- WHAT NEEDS TO BE DONE
Your job is to report every line of the entries that has "field".

(DATASET EXTRACT begins)

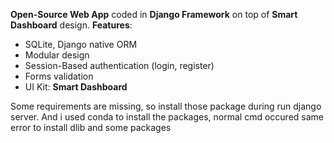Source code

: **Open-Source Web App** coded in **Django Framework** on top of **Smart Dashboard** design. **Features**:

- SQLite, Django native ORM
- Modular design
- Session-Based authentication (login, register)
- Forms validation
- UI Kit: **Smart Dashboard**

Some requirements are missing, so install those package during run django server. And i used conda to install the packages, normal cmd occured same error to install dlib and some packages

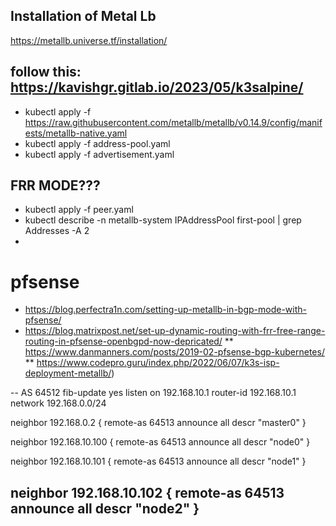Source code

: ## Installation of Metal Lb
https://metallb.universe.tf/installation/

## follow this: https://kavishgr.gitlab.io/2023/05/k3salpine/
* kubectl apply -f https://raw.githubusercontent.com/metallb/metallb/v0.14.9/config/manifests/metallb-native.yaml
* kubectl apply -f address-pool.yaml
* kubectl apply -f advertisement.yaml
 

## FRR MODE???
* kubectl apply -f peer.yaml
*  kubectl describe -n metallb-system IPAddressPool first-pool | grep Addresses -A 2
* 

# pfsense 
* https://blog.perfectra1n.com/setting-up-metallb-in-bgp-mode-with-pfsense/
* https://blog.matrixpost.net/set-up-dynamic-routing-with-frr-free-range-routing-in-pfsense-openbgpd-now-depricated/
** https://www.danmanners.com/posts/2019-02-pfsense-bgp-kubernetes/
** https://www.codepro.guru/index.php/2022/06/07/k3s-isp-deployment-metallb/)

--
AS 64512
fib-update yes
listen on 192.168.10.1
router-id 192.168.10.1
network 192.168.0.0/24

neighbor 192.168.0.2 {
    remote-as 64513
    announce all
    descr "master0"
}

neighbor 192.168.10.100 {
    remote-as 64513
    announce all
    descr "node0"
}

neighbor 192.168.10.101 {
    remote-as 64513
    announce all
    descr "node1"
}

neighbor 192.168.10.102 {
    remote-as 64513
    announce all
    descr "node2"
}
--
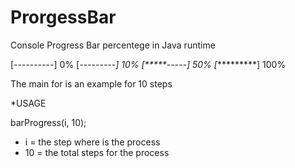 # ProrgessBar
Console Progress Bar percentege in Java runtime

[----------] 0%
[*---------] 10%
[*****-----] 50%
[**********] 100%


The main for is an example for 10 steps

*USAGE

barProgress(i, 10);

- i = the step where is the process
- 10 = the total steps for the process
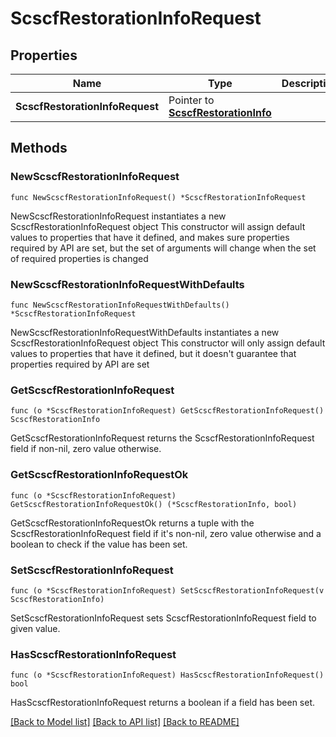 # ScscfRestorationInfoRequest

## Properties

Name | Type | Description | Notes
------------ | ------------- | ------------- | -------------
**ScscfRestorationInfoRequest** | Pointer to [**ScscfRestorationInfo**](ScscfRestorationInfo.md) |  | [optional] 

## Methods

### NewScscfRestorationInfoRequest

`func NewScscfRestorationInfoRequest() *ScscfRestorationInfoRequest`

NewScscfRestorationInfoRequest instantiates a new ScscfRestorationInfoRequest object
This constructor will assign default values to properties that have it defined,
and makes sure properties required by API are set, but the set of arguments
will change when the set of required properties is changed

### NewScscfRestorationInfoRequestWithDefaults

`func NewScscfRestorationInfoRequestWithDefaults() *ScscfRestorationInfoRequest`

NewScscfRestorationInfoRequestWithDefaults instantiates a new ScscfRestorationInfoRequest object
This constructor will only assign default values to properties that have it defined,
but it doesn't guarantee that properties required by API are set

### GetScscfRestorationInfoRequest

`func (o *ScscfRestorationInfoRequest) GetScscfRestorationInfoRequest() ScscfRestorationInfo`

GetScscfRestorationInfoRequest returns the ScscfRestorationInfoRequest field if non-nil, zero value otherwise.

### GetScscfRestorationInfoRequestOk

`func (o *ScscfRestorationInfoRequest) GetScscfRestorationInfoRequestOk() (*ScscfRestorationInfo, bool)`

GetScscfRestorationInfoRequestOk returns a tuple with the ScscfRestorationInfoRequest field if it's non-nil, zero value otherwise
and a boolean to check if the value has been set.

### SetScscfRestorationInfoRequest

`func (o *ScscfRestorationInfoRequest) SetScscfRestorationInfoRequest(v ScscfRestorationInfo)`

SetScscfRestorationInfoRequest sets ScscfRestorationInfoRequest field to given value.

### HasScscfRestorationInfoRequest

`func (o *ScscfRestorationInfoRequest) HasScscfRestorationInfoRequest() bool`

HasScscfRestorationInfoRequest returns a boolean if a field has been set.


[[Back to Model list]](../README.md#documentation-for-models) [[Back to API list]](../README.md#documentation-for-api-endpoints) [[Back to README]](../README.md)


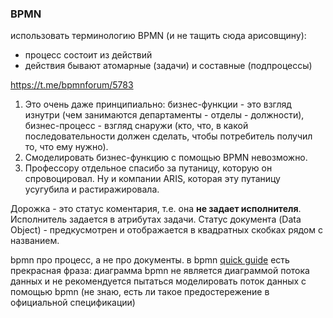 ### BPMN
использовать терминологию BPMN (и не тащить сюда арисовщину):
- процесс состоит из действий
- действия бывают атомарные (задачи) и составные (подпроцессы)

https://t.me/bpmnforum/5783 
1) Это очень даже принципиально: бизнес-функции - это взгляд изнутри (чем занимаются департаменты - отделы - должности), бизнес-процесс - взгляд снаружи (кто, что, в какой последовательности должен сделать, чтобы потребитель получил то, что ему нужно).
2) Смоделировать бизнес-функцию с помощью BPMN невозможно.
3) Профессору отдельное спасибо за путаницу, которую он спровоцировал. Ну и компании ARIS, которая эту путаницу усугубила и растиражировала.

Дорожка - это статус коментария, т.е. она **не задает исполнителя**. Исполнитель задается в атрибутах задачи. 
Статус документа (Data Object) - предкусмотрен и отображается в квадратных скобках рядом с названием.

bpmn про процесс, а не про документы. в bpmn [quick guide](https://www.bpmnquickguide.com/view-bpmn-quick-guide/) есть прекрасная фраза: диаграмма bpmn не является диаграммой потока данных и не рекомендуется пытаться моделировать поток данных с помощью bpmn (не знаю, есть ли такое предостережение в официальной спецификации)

(DATASET EXTRACT ends)

- SOLUTION TO THE EXERCISE
GetScscfRestorationInfoRequest returns the ScscfRestorationInfoRequest field if non-nil, zero value otherwise.
GetScscfRestorationInfoRequestOk returns a tuple with the ScscfRestorationInfoRequest field if it's non-nil, zero value otherwise
SetScscfRestorationInfoRequest sets ScscfRestorationInfoRequest field to given value.
HasScscfRestorationInfoRequest returns a boolean if a field has been set.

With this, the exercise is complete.